05/26/2025
This Memorial Day, I’m grateful for those who fight and have fought for our freedom. Thank you.
I’m remembering my grandfather.
“I came in the night saying my prayers,” he wrote on the D-Day Anniversary program handed him by a small French boy at the VIP tent at Iron Mike.
My grandfather, Capt. Chet Graham, 82nd Airborne, 508 PIR, F and Hq, left law school to fight against the Darkness. He carried 120 pounds of gear - and only a rifle and a hand gr***de. On the way across the channel the Germans lit up the sky with searchlights. Combined with the moonlight, “You could see the plane’s travelers and the anti-aircraft fire,” he recalls. His plane took heavy flack, but he ensured everyone jumped – he said he had to push the last guy out.
Everyone missed their drop zones. “My signal officer dropped 30 miles away.

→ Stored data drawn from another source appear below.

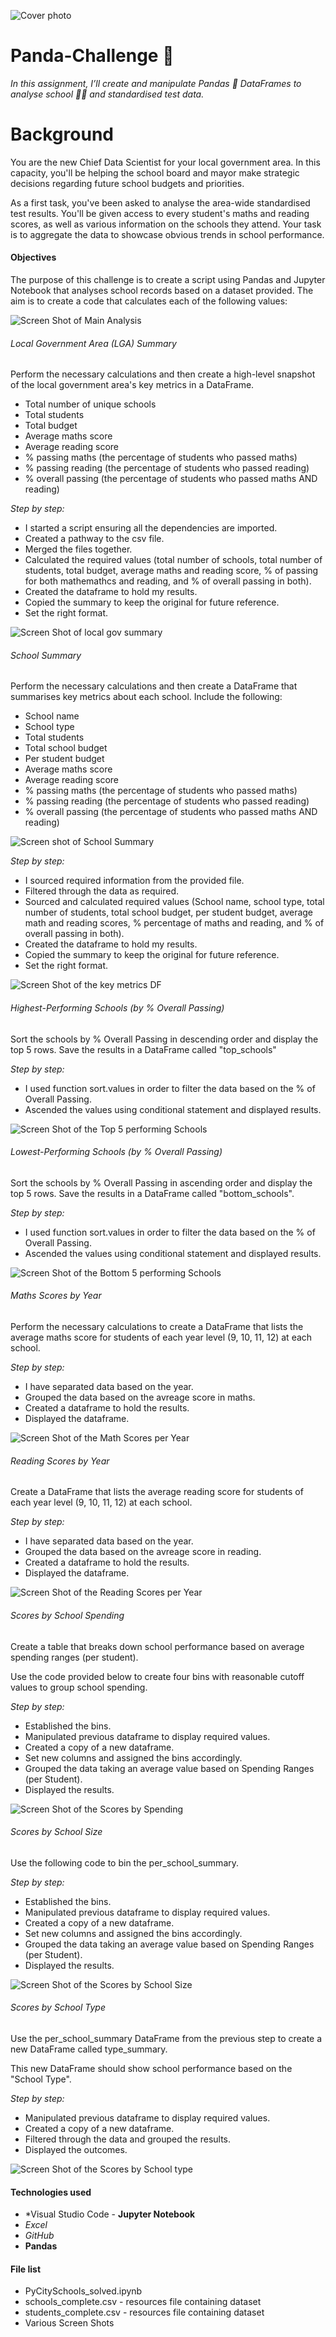 ![Cover photo](screen%20shoots/education.png)

# Panda-Challenge :panda_face:
*In this assignment, I’ll create and manipulate Pandas :panda_face: DataFrames to analyse school :student: and standardised test data.*
# Background
You are the new Chief Data Scientist for your local government area. In this capacity, you'll be helping the school board and mayor make strategic decisions regarding future school budgets and priorities.

As a first task, you've been asked to analyse the area-wide standardised test results. You'll be given access to every student's maths and reading scores, as well as various information on the schools they attend. Your task is to aggregate the data to showcase obvious trends in school performance.
#### Objectives
The purpose of this challenge is to create a script using Pandas and Jupyter Notebook that analyses school records based on a dataset provided. The aim is to create a code that calculates each of the following values:

![Screen Shot of Main Analysis](/firstanalysis.png)
###### Local Government Area (LGA) Summary
Perform the necessary calculations and then create a high-level snapshot of the local government area's key metrics in a DataFrame.

* Total number of unique schools
* Total students
* Total budget
* Average maths score
* Average reading score
* % passing maths (the percentage of students who passed maths)
* % passing reading (the percentage of students who passed reading)
* % overall passing (the percentage of students who passed maths AND reading)

*Step by step:*
* I started a script ensuring all the dependencies are imported.
* Created a pathway to the csv file.
* Merged the files together.
* Calculated the required values (total number of schools, total number of students, total budget, average maths and reading score, % of passing for both mathemathcs and reading, and % of overall passing in both).
* Created the dataframe to hold my results.
* Copied the summary to keep the original for future reference.
* Set the right format.

![Screen Shot of local gov summary](/localgovsummary.png)

###### School Summary
Perform the necessary calculations and then create a DataFrame that summarises key metrics about each school.
Include the following:

* School name
* School type
* Total students
* Total school budget
* Per student budget
* Average maths score
* Average reading score
* % passing maths (the percentage of students who passed maths)
* % passing reading (the percentage of students who passed reading)
* % overall passing (the percentage of students who passed maths AND reading)

![Screen shot of School Summary](/schoolsummary.png)


*Step by step:*
* I sourced required information from the provided file.
* Filtered through the data as required.
* Sourced and calculated required values (School name, school type, total number of students, total school budget, per student budget, average math and reading scores, % percentage of maths and reading, and % of overall passing in both).
* Created the dataframe to hold my results.
* Copied the summary to keep the original for future reference.
* Set the right format.

![Screen Shot of the key metrics DF](/bigdataframe.png)

###### Highest-Performing Schools (by % Overall Passing)
Sort the schools by % Overall Passing in descending order and display the top 5 rows.
Save the results in a DataFrame called "top_schools"

*Step by step:*
* I used function sort.values in order to filter the data based on the % of Overall Passing.
* Ascended the values using conditional statement and displayed results.

![Screen Shot of the Top 5 performing Schools](/hps.png)

###### Lowest-Performing Schools (by % Overall Passing)
Sort the schools by % Overall Passing in ascending order and display the top 5 rows.
Save the results in a DataFrame called "bottom_schools".

*Step by step:*
* I used function sort.values in order to filter the data based on the % of Overall Passing.
* Ascended the values using conditional statement and displayed results.

![Screen Shot of the Bottom 5 performing Schools](/lps.png)

###### Maths Scores by Year
Perform the necessary calculations to create a DataFrame that lists the average maths score for students of each year level (9, 10, 11, 12) at each school.

*Step by step:*
* I have separated data based on the year.
* Grouped the data based on the avreage score in maths.
* Created a dataframe to hold the results.
* Displayed the dataframe.

![Screen Shot of the Math Scores per Year](/msby.png)

###### Reading Scores by Year
Create a DataFrame that lists the average reading score for students of each year level (9, 10, 11, 12) at each school.

*Step by step:*
* I have separated data based on the year.
* Grouped the data based on the avreage score in reading.
* Created a dataframe to hold the results.
* Displayed the dataframe.

![Screen Shot of the Reading Scores per Year](/rsby.png)

###### Scores by School Spending
Create a table that breaks down school performance based on average spending ranges (per student).

Use the code provided below to create four bins with reasonable cutoff values to group school spending.

*Step by step:*
* Established the bins.
* Manipulated previous dataframe to display required values. 
* Created a copy of a new dataframe.
* Set new columns and assigned the bins accordingly.
* Grouped the data taking an average value based on Spending Ranges (per Student).
* Displayed the results.

![Screen Shot of the Scores by Spending](/schoolsbyspending.png)

###### Scores by School Size
Use the following code to bin the per_school_summary.

*Step by step:*
* Established the bins.
* Manipulated previous dataframe to display required values. 
* Created a copy of a new dataframe.
* Set new columns and assigned the bins accordingly.
* Grouped the data taking an average value based on Spending Ranges (per Student).
* Displayed the results.

![Screen Shot of the Scores by School Size](/sbs.png)

###### Scores by School Type
Use the per_school_summary DataFrame from the previous step to create a new DataFrame called type_summary.

This new DataFrame should show school performance based on the "School Type".

*Step by step:*
* Manipulated previous dataframe to display required values. 
* Created a copy of a new dataframe.
* Filtered through the data and grouped the results.
* Displayed the outcomes.

![Screen Shot of the Scores by School type](/sbst.png)


#### Technologies used
* *Visual Studio Code - **Jupyter Notebook**
* *Excel* 
* *GitHub* 
* **Pandas**


#### File list
* PyCitySchools_solved.ipynb
* schools_complete.csv - resources file containing dataset
* students_complete.csv - resources file containing dataset
* Various Screen Shots

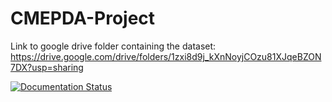 # CMEPDA-Project

Link to google drive folder containing the dataset: https://drive.google.com/drive/folders/1zxi8d9j_kXnNoyjCOzu81XJqeBZON7DX?usp=sharing

[![Documentation Status](https://readthedocs.org/projects/cmepda-project/badge/?version=latest)](https://cmepda-project.readthedocs.io/en/latest/?badge=latest)
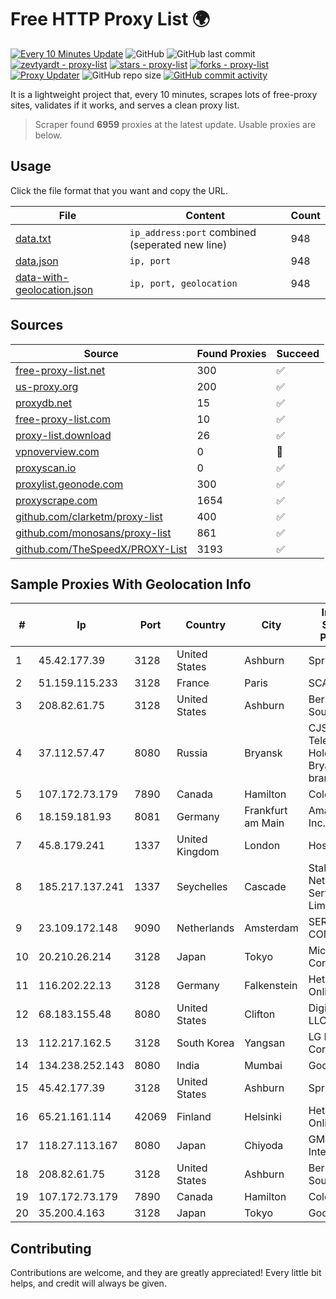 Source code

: 
# Free HTTP Proxy List 🌍

[![Every 10 Minutes Update](https://github.com/mertguvencli/http-proxy-list/actions/workflows/main.yml/badge.svg?branch=main)](https://github.com/mertguvencli/http-proxy-list/actions/workflows/main.yml)
![GitHub](https://img.shields.io/github/license/mertguvencli/http-proxy-list)
![GitHub last commit](https://img.shields.io/github/last-commit/mertguvencli/http-proxy-list)
[![zevtyardt - proxy-list](https://img.shields.io/static/v1?label=zevtyardt&message=proxy-list&color=blue&logo=github)](https://github.com/zevtyardt/proxy-list "Go to GitHub repo")
[![stars - proxy-list](https://img.shields.io/github/stars/zevtyardt/proxy-list?style=social)](https://github.com/zevtyardt/proxy-list)
[![forks - proxy-list](https://img.shields.io/github/forks/zevtyardt/proxy-list?style=social)](https://github.com/zevtyardt/proxy-list)
[![Proxy Updater](https://github.com/zevtyardt/proxy-list/workflows/Proxy%20Updater/badge.svg)](https://github.com/zevtyardt/proxy-list/actions?query=workflow:"Proxy+Updater")
![GitHub repo size](https://img.shields.io/github/repo-size/zevtyardt/proxy-list)
[![GitHub commit activity](https://img.shields.io/github/commit-activity/m/zevtyardt/proxy-list?logo=commits)](https://github.com/zevtyardt/proxy-list/commits/main)

It is a lightweight project that, every 10 minutes, scrapes lots of free-proxy sites, validates if it works, and serves a clean proxy list.

> Scraper found **6959** proxies at the latest update. Usable proxies are below.

## Usage

Click the file format that you want and copy the URL.

|File|Content|Count|
|----|-------|-----|
|[data.txt](https://raw.githubusercontent.com/mertguvencli/http-proxy-list/main/proxy-list/data.txt)|`ip_address:port` combined (seperated new line)|948|
|[data.json](https://raw.githubusercontent.com/mertguvencli/http-proxy-list/main/proxy-list/data.json)|`ip, port`|948|
|[data-with-geolocation.json](https://raw.githubusercontent.com/mertguvencli/http-proxy-list/main/proxy-list/data-with-geolocation.json)|`ip, port, geolocation`|948|

## Sources

|Source|Found Proxies|Succeed|
|------|-------------|-------|
|[free-proxy-list.net](https://free-proxy-list.net)|300|✅|
|[us-proxy.org](https://www.us-proxy.org)|200|✅|
|[proxydb.net](http://proxydb.net)|15|✅|
|[free-proxy-list.com](https://free-proxy-list.com/?page=&port=&type%5B%5D=http&type%5B%5D=https&up_time=0&search=Search)|10|✅|
|[proxy-list.download](https://www.proxy-list.download/HTTP)|26|✅|
|[vpnoverview.com](https://vpnoverview.com/privacy/anonymous-browsing/free-proxy-servers)|0|🚫|
|[proxyscan.io](https://www.proxyscan.io)|0|✅|
|[proxylist.geonode.com](https://proxylist.geonode.com/api/proxy-list?limit=300&page=1&sort_by=lastChecked&sort_type=desc&protocols=http,https)|300|✅|
|[proxyscrape.com](https://api.proxyscrape.com/v2/?request=displayproxies&protocol=http&timeout=10000&country=all&ssl=all&anonymity=all)|1654|✅|
|[github.com/clarketm/proxy-list](https://raw.githubusercontent.com/clarketm/proxy-list/master/proxy-list-raw.txt)|400|✅|
|[github.com/monosans/proxy-list](https://raw.githubusercontent.com/monosans/proxy-list/main/proxies/http.txt)|861|✅|
|[github.com/TheSpeedX/PROXY-List](https://raw.githubusercontent.com/TheSpeedX/PROXY-List/master/http.txt)|3193|✅|


## Sample Proxies With Geolocation Info

|#|Ip|Port|Country|City|Internet Service Provider|
|-|--|----|-------|----|-------------------------|
|1|45.42.177.39|3128|United States|Ashburn|Sprint|
|2|51.159.115.233|3128|France|Paris|SCALEWAY|
|3|208.82.61.75|3128|United States|Ashburn|Bernardi Sounds|
|4|37.112.57.47|8080|Russia|Bryansk|CJSC "ER-Telecom Holding" Bryansk branch|
|5|107.172.73.179|7890|Canada|Hamilton|ColoCrossing|
|6|18.159.181.93|8081|Germany|Frankfurt am Main|Amazon.com, Inc.|
|7|45.8.179.241|1337|United Kingdom|London|Hostland LLC|
|8|185.217.137.241|1337|Seychelles|Cascade|Stallion Network Services Limited|
|9|23.109.172.148|9090|Netherlands|Amsterdam|SERVERS-COM|
|10|20.210.26.214|3128|Japan|Tokyo|Microsoft Corporation|
|11|116.202.22.13|3128|Germany|Falkenstein|Hetzner Online GmbH|
|12|68.183.155.48|8080|United States|Clifton|DigitalOcean, LLC|
|13|112.217.162.5|3128|South Korea|Yangsan|LG DACOM Corporation|
|14|134.238.252.143|8080|India|Mumbai|Google LLC|
|15|45.42.177.39|3128|United States|Ashburn|Sprint|
|16|65.21.161.114|42069|Finland|Helsinki|Hetzner Online GmbH|
|17|118.27.113.167|8080|Japan|Chiyoda|GMO Internet, Inc.|
|18|208.82.61.75|3128|United States|Ashburn|Bernardi Sounds|
|19|107.172.73.179|7890|Canada|Hamilton|ColoCrossing|
|20|35.200.4.163|3128|Japan|Tokyo|Google LLC|



## Contributing

Contributions are welcome, and they are greatly appreciated! Every
little bit helps, and credit will always be given.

And I dropped at about 250 feet,” he muses.
He landed in an apple tree on Georges Marion’s Picauville orchard on a street that now bears his name. ”His father let us get water from his pump during the liberation,” he recalled that risky choice.
They moved to reconnoiter – then faced brutal Hill 30, The Battle of Bloody Gulch.
Next, they fought at Hill 95 where my grandfather briefly commanded. They had an exposed flank. General Lindquist and he had a difference of opinion: ending with my grandfather asking him to come down there and then give those orders. He stood up for his men and lost command. They lost 70 of their 150 men company during these Battles of Normandie.
Later they dropped into the Nijmegen - Market Garden - two days before his daughter, my mom, would make her entrance. Then he fought in the frigid Ardennes - Battle of the Bulge. - and he would never talk about it. His eyes would just glaze over.
I miss him and wish we were making another D-Day trip to Normandie this year.